== Data ==
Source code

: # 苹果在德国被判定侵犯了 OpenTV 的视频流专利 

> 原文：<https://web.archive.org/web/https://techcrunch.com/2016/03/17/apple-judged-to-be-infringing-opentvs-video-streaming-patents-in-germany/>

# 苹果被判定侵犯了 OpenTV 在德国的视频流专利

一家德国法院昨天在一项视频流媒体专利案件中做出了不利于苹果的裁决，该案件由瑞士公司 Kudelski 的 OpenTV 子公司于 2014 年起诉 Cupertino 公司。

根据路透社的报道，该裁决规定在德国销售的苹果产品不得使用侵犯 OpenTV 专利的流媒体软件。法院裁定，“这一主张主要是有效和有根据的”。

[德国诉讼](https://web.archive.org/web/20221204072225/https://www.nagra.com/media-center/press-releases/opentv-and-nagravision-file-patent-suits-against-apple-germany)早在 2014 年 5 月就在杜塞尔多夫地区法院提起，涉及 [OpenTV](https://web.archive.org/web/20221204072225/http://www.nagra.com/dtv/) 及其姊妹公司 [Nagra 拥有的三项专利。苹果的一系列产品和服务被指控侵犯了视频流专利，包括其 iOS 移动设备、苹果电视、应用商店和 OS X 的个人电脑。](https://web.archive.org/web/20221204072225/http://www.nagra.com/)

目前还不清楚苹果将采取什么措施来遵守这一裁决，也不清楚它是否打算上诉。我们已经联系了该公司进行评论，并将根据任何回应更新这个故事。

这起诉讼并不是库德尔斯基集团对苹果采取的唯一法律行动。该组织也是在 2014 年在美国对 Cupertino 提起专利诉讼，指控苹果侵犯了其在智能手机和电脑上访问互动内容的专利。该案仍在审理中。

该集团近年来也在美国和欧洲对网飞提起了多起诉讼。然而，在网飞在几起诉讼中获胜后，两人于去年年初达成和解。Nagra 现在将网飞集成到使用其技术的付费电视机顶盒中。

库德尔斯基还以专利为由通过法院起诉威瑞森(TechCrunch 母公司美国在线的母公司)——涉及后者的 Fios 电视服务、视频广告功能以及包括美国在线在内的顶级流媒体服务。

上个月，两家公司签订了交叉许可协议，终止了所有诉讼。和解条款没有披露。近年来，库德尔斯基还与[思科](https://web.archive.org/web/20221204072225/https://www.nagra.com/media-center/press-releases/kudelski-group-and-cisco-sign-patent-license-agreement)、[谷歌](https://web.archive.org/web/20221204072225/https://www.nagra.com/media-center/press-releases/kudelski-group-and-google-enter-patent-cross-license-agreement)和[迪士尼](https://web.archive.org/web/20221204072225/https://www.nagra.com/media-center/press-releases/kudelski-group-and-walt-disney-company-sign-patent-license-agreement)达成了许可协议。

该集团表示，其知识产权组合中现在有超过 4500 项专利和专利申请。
===
- **What you will do**:
Every record above must be repeated word for word.

- **Finished exercise**:
Source code

: # 苹果在德国被判定侵犯了 OpenTV 的视频流专利 

> 原文：<https://web.archive.org/web/https://techcrunch.com/2016/03/17/apple-judged-to-be-infringing-opentvs-video-streaming-patents-in-germany/>

# 苹果被判定侵犯了 OpenTV 在德国的视频流专利

一家德国法院昨天在一项视频流媒体专利案件中做出了不利于苹果的裁决，该案件由瑞士公司 Kudelski 的 OpenTV 子公司于 2014 年起诉 Cupertino 公司。

根据路透社的报道，该裁决规定在德国销售的苹果产品不得使用侵犯 OpenTV 专利的流媒体软件。法院裁定，“这一主张主要是有效和有根据的”。

[德国诉讼](https://web.archive.org/web/20221204072225/https://www.nagra.com/media-center/press-releases/opentv-and-nagravision-file-patent-suits-against-apple-germany)早在 2014 年 5 月就在杜塞尔多夫地区法院提起，涉及 [OpenTV](https://web.archive.org/web/20221204072225/http://www.nagra.com/dtv/) 及其姊妹公司 [Nagra 拥有的三项专利。苹果的一系列产品和服务被指控侵犯了视频流专利，包括其 iOS 移动设备、苹果电视、应用商店和 OS X 的个人电脑。](https://web.archive.org/web/20221204072225/http://www.nagra.com/)

目前还不清楚苹果将采取什么措施来遵守这一裁决，也不清楚它是否打算上诉。我们已经联系了该公司进行评论，并将根据任何回应更新这个故事。

这起诉讼并不是库德尔斯基集团对苹果采取的唯一法律行动。该组织也是在 2014 年在美国对 Cupertino 提起专利诉讼，指控苹果侵犯了其在智能手机和电脑上访问互动内容的专利。该案仍在审理中。

该集团近年来也在美国和欧洲对网飞提起了多起诉讼。然而，在网飞在几起诉讼中获胜后，两人于去年年初达成和解。Nagra 现在将网飞集成到使用其技术的付费电视机顶盒中。

库德尔斯基还以专利为由通过法院起诉威瑞森(TechCrunch 母公司美国在线的母公司)——涉及后者的 Fios 电视服务、视频广告功能以及包括美国在线在内的顶级流媒体服务。

上个月，两家公司签订了交叉许可协议，终止了所有诉讼。和解条款没有披露。近年来，库德尔斯基还与[思科](https://web.archive.org/web/20221204072225/https://www.nagra.com/media-center/press-releases/kudelski-group-and-cisco-sign-patent-license-agreement)、[谷歌](https://web.archive.org/web/20221204072225/https://www.nagra.com/media-center/press-releases/kudelski-group-and-google-enter-patent-cross-license-agreement)和[迪士尼](https://web.archive.org/web/20221204072225/https://www.nagra.com/media-center/press-releases/kudelski-group-and-walt-disney-company-sign-patent-license-agreement)达成了许可协议。

该集团表示，其知识产权组合中现在有超过 4500 项专利和专利申请。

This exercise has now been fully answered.